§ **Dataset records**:
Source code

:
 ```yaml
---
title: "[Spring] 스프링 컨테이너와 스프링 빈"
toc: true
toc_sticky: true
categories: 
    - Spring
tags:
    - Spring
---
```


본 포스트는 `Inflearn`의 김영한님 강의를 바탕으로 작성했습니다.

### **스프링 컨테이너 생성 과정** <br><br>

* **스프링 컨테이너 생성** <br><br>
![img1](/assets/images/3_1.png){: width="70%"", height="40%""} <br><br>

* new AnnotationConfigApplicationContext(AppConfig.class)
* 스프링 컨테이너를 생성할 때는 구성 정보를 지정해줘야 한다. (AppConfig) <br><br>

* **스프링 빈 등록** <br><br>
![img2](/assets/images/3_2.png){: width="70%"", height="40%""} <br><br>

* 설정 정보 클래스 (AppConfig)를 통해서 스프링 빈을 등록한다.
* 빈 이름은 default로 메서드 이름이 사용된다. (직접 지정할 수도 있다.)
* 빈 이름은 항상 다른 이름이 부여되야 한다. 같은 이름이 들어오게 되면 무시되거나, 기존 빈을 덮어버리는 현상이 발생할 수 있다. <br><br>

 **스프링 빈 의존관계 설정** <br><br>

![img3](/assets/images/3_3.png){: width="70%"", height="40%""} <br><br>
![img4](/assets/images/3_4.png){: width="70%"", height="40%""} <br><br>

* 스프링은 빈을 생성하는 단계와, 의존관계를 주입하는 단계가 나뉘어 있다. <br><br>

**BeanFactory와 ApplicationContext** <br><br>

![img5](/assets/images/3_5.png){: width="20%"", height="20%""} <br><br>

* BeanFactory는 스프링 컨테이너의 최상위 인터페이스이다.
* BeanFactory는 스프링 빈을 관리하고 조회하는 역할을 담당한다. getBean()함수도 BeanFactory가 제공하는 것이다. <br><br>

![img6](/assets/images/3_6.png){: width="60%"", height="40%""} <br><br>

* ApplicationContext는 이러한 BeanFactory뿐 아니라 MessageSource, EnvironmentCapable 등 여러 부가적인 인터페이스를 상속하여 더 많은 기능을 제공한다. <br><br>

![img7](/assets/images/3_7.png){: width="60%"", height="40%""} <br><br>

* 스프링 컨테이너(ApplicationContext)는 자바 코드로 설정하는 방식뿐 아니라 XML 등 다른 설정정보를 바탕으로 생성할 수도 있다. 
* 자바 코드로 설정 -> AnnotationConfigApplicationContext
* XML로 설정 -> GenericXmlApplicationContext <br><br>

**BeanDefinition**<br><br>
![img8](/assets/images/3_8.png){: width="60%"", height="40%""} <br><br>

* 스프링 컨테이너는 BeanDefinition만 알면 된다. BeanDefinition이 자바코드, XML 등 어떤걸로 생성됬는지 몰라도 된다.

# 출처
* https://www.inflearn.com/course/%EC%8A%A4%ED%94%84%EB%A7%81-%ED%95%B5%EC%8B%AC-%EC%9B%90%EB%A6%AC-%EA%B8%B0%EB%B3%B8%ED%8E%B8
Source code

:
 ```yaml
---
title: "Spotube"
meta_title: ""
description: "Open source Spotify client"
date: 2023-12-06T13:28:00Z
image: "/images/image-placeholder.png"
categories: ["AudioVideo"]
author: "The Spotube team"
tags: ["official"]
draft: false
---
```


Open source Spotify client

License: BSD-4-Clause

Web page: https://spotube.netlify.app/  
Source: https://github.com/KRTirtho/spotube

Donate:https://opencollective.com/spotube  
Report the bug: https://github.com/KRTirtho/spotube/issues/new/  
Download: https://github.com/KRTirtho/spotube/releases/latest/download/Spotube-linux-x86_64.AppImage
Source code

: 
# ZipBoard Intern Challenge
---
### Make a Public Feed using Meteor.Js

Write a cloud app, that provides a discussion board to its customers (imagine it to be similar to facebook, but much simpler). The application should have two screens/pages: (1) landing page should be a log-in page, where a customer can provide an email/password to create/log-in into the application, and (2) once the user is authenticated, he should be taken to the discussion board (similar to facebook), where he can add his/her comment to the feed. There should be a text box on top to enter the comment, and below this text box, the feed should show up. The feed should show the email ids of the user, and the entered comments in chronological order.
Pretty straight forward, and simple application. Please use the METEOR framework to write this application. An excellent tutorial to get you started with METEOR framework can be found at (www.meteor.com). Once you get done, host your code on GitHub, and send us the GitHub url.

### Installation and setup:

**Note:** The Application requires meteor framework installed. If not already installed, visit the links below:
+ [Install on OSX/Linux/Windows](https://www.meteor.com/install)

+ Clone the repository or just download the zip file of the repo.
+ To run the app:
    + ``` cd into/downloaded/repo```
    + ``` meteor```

§ **Brief**: The response should be an exact copy of every line above.

§ **Finished task**:
Source code

:
 ```yaml
---
title: "[Spring] 스프링 컨테이너와 스프링 빈"
toc: true
toc_sticky: true
categories: 
    - Spring
tags:
    - Spring
---
```


본 포스트는 `Inflearn`의 김영한님 강의를 바탕으로 작성했습니다.

### **스프링 컨테이너 생성 과정** <br><br>

* **스프링 컨테이너 생성** <br><br>
![img1](/assets/images/3_1.png){: width="70%"", height="40%""} <br><br>

* new AnnotationConfigApplicationContext(AppConfig.class)
* 스프링 컨테이너를 생성할 때는 구성 정보를 지정해줘야 한다. (AppConfig) <br><br>

* **스프링 빈 등록** <br><br>
![img2](/assets/images/3_2.png){: width="70%"", height="40%""} <br><br>

* 설정 정보 클래스 (AppConfig)를 통해서 스프링 빈을 등록한다.
* 빈 이름은 default로 메서드 이름이 사용된다. (직접 지정할 수도 있다.)
* 빈 이름은 항상 다른 이름이 부여되야 한다. 같은 이름이 들어오게 되면 무시되거나, 기존 빈을 덮어버리는 현상이 발생할 수 있다. <br><br>

 **스프링 빈 의존관계 설정** <br><br>

![img3](/assets/images/3_3.png){: width="70%"", height="40%""} <br><br>
![img4](/assets/images/3_4.png){: width="70%"", height="40%""} <br><br>

* 스프링은 빈을 생성하는 단계와, 의존관계를 주입하는 단계가 나뉘어 있다. <br><br>

**BeanFactory와 ApplicationContext** <br><br>

![img5](/assets/images/3_5.png){: width="20%"", height="20%""} <br><br>

* BeanFactory는 스프링 컨테이너의 최상위 인터페이스이다.
* BeanFactory는 스프링 빈을 관리하고 조회하는 역할을 담당한다. getBean()함수도 BeanFactory가 제공하는 것이다. <br><br>

![img6](/assets/images/3_6.png){: width="60%"", height="40%""} <br><br>

* ApplicationContext는 이러한 BeanFactory뿐 아니라 MessageSource, EnvironmentCapable 등 여러 부가적인 인터페이스를 상속하여 더 많은 기능을 제공한다. <br><br>

![img7](/assets/images/3_7.png){: width="60%"", height="40%""} <br><br>

* 스프링 컨테이너(ApplicationContext)는 자바 코드로 설정하는 방식뿐 아니라 XML 등 다른 설정정보를 바탕으로 생성할 수도 있다. 
* 자바 코드로 설정 -> AnnotationConfigApplicationContext
* XML로 설정 -> GenericXmlApplicationContext <br><br>

**BeanDefinition**<br><br>
![img8](/assets/images/3_8.png){: width="60%"", height="40%""} <br><br>

* 스프링 컨테이너는 BeanDefinition만 알면 된다. BeanDefinition이 자바코드, XML 등 어떤걸로 생성됬는지 몰라도 된다.

# 출처
* https://www.inflearn.com/course/%EC%8A%A4%ED%94%84%EB%A7%81-%ED%95%B5%EC%8B%AC-%EC%9B%90%EB%A6%AC-%EA%B8%B0%EB%B3%B8%ED%8E%B8
Source code

:
 ```yaml
---
title: "Spotube"
meta_title: ""
description: "Open source Spotify client"
date: 2023-12-06T13:28:00Z
image: "/images/image-placeholder.png"
categories: ["AudioVideo"]
author: "The Spotube team"
tags: ["official"]
draft: false
---
```


Open source Spotify client

License: BSD-4-Clause

Web page: https://spotube.netlify.app/  
Source: https://github.com/KRTirtho/spotube

Donate:https://opencollective.com/spotube  
Report the bug: https://github.com/KRTirtho/spotube/issues/new/  
Download: https://github.com/KRTirtho/spotube/releases/latest/download/Spotube-linux-x86_64.AppImage
Source code

: 
# ZipBoard Intern Challenge
---
### Make a Public Feed using Meteor.Js

Write a cloud app, that provides a discussion board to its customers (imagine it to be similar to facebook, but much simpler). The application should have two screens/pages: (1) landing page should be a log-in page, where a customer can provide an email/password to create/log-in into the application, and (2) once the user is authenticated, he should be taken to the discussion board (similar to facebook), where he can add his/her comment to the feed. There should be a text box on top to enter the comment, and below this text box, the feed should show up. The feed should show the email ids of the user, and the entered comments in chronological order.
Pretty straight forward, and simple application. Please use the METEOR framework to write this application. An excellent tutorial to get you started with METEOR framework can be found at (www.meteor.com). Once you get done, host your code on GitHub, and send us the GitHub url.

### Installation and setup:

**Note:** The Application requires meteor framework installed. If not already installed, visit the links below:
+ [Install on OSX/Linux/Windows](https://www.meteor.com/install)

+ Clone the repository or just download the zip file of the repo.
+ To run the app:
    + ``` cd into/downloaded/repo```
    + ``` meteor```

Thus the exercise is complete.